On a fresh install of 10.1-RC4, with few packages installed, (all from the FreeBSD pkg servers): host# pkg install -y perl5 Updating FreeBSD repository catalogue... FreeBSD repository is up-to-date. All repositories are up-to-date. Checking integrity... done (0 conflicting) The following 1 packages will be affected (of 0 checked): New packages to be INSTALLED: perl5: 5.16.3_11 The process will require 47 MB more space. [host] [1/1] Installing perl5-5.16.3_11: 100% host# pkg which /usr/local/lib/perl5/site_perl/5.16/mach/sys/syscall.ph /usr/local/lib/perl5/site_perl/5.16/mach/sys/syscall.ph was not found in the database host# ls -l /usr/local/lib/perl5/site_perl/5.16/mach/sys/syscall.ph -rw-r--r-- 1 root wheel 27911 Nov 11 04:31 /usr/local/lib/perl5/site_perl/5.16/mach/sys/syscall.ph Basically, 'pkg which' is failing to tell which package included the syscall.ph file.
I think this is due to the perl5 port not staging the output of h2ph properly into the 'stage' director when building. I see it gets installed into /usr/local/... directly, but there isn't a copy in the work/stage directory as it builds.
I see, after looking at this a bit more, that the problem is twofold: 1) 'pkg which' fails because the the .ph files are generated not during the package staging, but rather as part of the post-install script that is run when the package is installed. 2) I was doing a 'pkg -c dir ... -y install', and had only enough stuff under 'dir' to allow the chroot to succeed. Which is /bin/sh and three shared libraries. Because there was not a /usr/include directory, there were not any .ph files generated. Both of these are surprising to me. That files get installed/created and not attributed to a package seems wrong. And that the .ph files rely on the /usr/include hierarchy of the target machine where they are being installed also seems kinda wrong.
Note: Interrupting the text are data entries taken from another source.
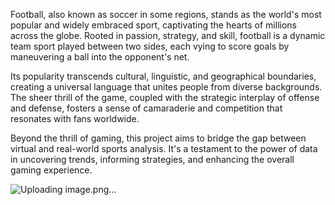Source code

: Football, also known as soccer in some regions, stands as the world's most popular and widely embraced sport, captivating the hearts of millions across the globe. Rooted in passion, strategy, and skill, football is a dynamic team sport played between two sides, each vying to score goals by maneuvering a ball into the opponent's net.

Its popularity transcends cultural, linguistic, and geographical boundaries, creating a universal language that unites people from diverse backgrounds. The sheer thrill of the game, coupled with the strategic interplay of offense and defense, fosters a sense of camaraderie and competition that resonates with fans worldwide.

Beyond the thrill of gaming, this project aims to bridge the gap between virtual and real-world sports analysis. It's a testament to the power of data in uncovering trends, informing strategies, and enhancing the overall gaming experience.

![Uploading image.png…]()
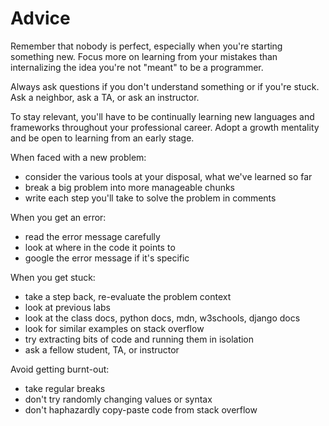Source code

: 
# Advice

Remember that nobody is perfect, especially when you're starting something new. Focus more on learning from your mistakes than internalizing the idea you're not "meant" to be a programmer.

Always ask questions if you don't understand something or if you're stuck. Ask a neighbor, ask a TA, or ask an instructor.

To stay relevant, you'll have to be continually learning new languages and frameworks throughout your professional career. Adopt a growth mentality and be open to learning from an early stage.



When faced with a new problem:
- consider the various tools at your disposal, what we've learned so far
- break a big problem into more manageable chunks
- write each step you'll take to solve the problem in comments

When you get an error:
- read the error message carefully
- look at where in the code it points to
- google the error message if it's specific

When you get stuck:
- take a step back, re-evaluate the problem context
- look at previous labs
- look at the class docs, python docs, mdn, w3schools, django docs
- look for similar examples on stack overflow
- try extracting bits of code and running them in isolation
- ask a fellow student, TA, or instructor

Avoid getting burnt-out:
- take regular breaks
- don't try randomly changing values or syntax
- don't haphazardly copy-paste code from stack overflow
I guess the final statement I have on this is that because the chroot'd environment I was installing the package into had only /bin/sh available, the entire post-install script for the package installation failed, yet no notice of this failure was emitted/logged anywhere. Nor did the 'pkg' command exit with a non-zero status to indicate that something had gone wrong.
Fix synopsis and assign.
Will be fixed when 194969 is committed.